### Records to process
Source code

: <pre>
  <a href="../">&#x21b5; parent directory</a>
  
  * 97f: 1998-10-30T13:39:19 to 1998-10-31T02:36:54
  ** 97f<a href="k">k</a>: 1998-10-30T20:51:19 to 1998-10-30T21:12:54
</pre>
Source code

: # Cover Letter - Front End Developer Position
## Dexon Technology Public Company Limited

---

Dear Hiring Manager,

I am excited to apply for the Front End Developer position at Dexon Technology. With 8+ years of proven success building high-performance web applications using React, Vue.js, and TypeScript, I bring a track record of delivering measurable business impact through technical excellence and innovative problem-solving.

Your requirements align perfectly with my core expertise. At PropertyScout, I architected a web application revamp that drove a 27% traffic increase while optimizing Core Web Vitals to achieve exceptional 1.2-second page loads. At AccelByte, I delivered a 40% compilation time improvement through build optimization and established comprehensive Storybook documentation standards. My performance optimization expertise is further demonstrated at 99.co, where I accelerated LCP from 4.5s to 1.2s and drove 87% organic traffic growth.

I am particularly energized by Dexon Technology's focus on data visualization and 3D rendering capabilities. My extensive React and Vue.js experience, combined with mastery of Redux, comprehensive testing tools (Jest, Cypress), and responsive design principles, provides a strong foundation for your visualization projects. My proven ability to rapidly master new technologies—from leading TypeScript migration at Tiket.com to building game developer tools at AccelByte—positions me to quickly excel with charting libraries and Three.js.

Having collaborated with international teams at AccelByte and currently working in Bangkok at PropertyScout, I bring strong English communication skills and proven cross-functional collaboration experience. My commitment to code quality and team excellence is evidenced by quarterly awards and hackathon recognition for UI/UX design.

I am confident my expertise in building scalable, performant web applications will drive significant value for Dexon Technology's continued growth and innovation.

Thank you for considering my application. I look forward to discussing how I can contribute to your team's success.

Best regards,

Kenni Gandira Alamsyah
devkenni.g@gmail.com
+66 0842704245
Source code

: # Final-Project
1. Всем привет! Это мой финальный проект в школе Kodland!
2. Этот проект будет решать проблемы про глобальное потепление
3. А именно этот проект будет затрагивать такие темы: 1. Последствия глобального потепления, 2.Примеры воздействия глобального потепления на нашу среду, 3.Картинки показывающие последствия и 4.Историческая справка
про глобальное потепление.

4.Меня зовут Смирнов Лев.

### Task description
Repeat exactly, and only, the lines from the line with "devkenni.g@gmail.com" through the end of the listing above, both ends included.

### Expected answer
devkenni.g@gmail.com
+66 0842704245
Source code

: # Final-Project
1. Всем привет! Это мой финальный проект в школе Kodland!
2. Этот проект будет решать проблемы про глобальное потепление
3. А именно этот проект будет затрагивать такие темы: 1. Последствия глобального потепления, 2.Примеры воздействия глобального потепления на нашу среду, 3.Картинки показывающие последствия и 4.Историческая справка
про глобальное потепление.

4.Меня зовут Смирнов Лев.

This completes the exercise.